How do the lines below between the ones holding "- 기존에 수집한 증거를 토대로 다시 시스템을 구성하여 가동하는 것" and "- **라이브 포렌식으로", inclusive, read? Give them again exactly, with no other lines.

Record set START

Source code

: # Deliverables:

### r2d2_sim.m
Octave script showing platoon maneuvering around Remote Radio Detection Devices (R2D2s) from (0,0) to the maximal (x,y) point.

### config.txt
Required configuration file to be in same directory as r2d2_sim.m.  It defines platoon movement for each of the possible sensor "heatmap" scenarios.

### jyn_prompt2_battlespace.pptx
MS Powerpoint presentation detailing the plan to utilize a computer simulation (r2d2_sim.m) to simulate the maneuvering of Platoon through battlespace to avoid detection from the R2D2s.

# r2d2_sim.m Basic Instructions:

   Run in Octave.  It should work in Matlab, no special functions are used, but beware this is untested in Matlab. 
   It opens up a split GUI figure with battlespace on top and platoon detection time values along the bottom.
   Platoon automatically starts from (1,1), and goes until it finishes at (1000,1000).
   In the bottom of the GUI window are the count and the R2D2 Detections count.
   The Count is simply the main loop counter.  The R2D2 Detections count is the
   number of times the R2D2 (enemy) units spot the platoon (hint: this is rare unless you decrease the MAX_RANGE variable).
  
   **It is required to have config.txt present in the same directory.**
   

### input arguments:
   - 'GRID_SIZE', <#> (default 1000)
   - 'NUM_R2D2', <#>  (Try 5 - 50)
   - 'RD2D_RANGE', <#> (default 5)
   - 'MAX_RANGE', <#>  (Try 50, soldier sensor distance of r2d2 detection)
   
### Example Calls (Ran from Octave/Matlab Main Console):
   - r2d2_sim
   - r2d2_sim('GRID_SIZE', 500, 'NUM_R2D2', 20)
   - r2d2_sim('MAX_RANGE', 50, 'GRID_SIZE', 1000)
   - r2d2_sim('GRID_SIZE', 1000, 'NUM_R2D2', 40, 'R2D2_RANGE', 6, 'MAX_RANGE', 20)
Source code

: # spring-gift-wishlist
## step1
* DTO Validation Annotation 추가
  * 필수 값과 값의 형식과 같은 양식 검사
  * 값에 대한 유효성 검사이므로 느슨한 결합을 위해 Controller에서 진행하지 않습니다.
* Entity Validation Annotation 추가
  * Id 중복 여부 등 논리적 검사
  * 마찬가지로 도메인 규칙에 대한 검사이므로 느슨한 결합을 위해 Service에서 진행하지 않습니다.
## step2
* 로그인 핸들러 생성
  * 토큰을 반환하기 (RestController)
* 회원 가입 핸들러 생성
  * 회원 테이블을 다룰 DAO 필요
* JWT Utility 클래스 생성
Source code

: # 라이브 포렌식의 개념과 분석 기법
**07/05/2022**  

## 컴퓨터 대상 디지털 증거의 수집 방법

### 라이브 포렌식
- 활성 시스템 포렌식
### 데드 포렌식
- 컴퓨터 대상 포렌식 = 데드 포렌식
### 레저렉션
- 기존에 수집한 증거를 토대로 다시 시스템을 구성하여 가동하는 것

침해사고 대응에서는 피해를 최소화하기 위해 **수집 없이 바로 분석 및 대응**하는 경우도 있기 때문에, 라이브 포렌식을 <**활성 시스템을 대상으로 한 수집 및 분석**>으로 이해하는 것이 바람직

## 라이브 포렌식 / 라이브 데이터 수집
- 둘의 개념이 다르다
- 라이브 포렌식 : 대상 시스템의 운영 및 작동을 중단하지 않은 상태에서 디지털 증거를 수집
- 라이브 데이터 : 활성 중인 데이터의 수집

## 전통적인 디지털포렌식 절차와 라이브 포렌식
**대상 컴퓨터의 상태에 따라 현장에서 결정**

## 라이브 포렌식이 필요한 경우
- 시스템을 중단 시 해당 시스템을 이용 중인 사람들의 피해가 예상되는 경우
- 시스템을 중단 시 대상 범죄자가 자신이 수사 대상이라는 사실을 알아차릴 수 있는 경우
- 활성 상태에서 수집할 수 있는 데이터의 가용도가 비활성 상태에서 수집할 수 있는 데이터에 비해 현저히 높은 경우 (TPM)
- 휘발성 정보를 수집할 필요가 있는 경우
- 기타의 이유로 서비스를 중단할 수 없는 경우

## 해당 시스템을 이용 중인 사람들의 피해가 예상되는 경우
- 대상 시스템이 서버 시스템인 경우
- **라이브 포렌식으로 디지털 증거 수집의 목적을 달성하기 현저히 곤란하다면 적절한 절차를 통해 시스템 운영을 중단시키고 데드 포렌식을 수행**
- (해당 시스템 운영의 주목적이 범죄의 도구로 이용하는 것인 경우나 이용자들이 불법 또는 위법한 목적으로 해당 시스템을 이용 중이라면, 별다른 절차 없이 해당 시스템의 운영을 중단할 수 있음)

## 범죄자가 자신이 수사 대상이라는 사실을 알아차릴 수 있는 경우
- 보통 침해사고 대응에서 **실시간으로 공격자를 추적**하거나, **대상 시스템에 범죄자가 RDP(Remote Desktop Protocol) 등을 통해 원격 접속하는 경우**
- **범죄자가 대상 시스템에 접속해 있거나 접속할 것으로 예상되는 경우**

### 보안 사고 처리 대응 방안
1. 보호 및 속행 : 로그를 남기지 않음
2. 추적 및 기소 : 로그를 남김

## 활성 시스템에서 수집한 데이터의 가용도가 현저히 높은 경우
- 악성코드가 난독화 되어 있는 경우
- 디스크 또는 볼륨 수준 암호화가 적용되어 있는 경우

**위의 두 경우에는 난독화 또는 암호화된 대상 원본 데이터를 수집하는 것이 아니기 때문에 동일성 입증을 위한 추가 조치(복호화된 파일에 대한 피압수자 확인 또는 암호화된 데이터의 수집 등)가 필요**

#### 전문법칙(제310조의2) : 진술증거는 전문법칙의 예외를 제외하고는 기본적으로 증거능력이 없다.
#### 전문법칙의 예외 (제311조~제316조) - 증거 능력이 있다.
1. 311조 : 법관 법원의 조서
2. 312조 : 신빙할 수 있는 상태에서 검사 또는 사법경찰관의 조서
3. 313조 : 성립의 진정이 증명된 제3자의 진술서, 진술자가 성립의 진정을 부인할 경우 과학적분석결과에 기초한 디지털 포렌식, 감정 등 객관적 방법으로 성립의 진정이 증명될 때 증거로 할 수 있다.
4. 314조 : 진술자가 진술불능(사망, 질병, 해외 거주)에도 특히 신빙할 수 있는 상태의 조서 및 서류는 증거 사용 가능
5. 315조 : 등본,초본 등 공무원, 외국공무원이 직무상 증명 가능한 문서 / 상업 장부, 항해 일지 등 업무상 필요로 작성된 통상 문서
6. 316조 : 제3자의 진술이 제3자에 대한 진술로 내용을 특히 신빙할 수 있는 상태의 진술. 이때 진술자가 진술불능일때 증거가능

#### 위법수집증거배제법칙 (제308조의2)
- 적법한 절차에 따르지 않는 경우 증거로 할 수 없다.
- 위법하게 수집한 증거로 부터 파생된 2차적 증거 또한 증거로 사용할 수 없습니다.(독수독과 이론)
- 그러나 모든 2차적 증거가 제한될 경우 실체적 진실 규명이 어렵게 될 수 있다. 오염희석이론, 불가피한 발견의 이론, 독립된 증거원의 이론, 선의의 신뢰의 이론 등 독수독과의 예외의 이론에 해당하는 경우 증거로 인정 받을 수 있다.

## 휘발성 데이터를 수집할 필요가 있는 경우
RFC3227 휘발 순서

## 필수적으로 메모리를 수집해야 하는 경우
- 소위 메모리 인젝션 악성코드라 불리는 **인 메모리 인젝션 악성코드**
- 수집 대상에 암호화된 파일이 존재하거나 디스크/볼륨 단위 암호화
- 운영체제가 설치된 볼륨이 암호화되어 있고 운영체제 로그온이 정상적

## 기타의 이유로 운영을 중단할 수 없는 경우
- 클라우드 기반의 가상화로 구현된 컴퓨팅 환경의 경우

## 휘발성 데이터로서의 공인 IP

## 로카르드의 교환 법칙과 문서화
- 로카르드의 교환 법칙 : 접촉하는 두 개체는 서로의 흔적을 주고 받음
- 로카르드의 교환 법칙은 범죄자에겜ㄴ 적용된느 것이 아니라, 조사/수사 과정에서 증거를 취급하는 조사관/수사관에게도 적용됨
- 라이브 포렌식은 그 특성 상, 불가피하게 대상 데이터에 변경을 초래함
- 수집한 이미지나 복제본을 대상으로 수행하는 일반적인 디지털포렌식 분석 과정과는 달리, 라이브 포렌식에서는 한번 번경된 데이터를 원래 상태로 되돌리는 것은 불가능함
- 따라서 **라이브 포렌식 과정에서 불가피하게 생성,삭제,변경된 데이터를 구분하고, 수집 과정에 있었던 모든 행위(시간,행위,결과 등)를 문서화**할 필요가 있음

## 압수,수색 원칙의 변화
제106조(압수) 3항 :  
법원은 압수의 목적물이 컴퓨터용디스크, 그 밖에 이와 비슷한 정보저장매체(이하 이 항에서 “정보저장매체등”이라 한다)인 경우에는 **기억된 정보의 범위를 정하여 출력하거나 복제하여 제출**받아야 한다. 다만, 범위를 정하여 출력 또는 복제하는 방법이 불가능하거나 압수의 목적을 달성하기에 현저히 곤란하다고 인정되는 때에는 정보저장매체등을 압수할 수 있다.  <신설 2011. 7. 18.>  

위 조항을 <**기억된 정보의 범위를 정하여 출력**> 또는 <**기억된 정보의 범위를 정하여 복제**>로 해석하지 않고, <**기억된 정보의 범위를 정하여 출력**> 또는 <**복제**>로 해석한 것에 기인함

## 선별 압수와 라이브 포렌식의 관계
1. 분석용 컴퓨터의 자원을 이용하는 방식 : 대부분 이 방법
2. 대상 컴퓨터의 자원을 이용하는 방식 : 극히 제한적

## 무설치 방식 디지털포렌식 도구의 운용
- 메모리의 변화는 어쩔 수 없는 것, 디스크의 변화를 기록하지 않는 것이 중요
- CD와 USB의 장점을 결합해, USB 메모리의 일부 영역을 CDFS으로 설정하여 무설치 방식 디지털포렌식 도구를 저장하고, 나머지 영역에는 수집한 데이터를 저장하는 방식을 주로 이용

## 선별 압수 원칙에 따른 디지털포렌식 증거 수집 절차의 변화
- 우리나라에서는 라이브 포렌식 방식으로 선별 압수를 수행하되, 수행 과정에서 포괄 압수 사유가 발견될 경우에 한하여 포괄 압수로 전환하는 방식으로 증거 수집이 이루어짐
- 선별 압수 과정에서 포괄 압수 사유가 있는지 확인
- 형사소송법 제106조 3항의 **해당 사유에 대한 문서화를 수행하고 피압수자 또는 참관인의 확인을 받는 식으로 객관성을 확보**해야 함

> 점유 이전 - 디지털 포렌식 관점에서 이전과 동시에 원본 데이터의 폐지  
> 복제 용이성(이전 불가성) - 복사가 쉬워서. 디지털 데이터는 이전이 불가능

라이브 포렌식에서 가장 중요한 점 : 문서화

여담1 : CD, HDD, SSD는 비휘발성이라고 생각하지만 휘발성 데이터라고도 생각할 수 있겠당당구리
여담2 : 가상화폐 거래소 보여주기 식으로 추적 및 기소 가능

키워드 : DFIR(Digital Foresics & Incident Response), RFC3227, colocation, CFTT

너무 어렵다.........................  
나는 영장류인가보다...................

Record set END

Answer space:
- 기존에 수집한 증거를 토대로 다시 시스템을 구성하여 가동하는 것

침해사고 대응에서는 피해를 최소화하기 위해 **수집 없이 바로 분석 및 대응**하는 경우도 있기 때문에, 라이브 포렌식을 <**활성 시스템을 대상으로 한 수집 및 분석**>으로 이해하는 것이 바람직

## 라이브 포렌식 / 라이브 데이터 수집
- 둘의 개념이 다르다
- 라이브 포렌식 : 대상 시스템의 운영 및 작동을 중단하지 않은 상태에서 디지털 증거를 수집
- 라이브 데이터 : 활성 중인 데이터의 수집

## 전통적인 디지털포렌식 절차와 라이브 포렌식
**대상 컴퓨터의 상태에 따라 현장에서 결정**

## 라이브 포렌식이 필요한 경우
- 시스템을 중단 시 해당 시스템을 이용 중인 사람들의 피해가 예상되는 경우
- 시스템을 중단 시 대상 범죄자가 자신이 수사 대상이라는 사실을 알아차릴 수 있는 경우
- 활성 상태에서 수집할 수 있는 데이터의 가용도가 비활성 상태에서 수집할 수 있는 데이터에 비해 현저히 높은 경우 (TPM)
- 휘발성 정보를 수집할 필요가 있는 경우
- 기타의 이유로 서비스를 중단할 수 없는 경우

## 해당 시스템을 이용 중인 사람들의 피해가 예상되는 경우
- 대상 시스템이 서버 시스템인 경우
- **라이브 포렌식으로 디지털 증거 수집의 목적을 달성하기 현저히 곤란하다면 적절한 절차를 통해 시스템 운영을 중단시키고 데드 포렌식을 수행**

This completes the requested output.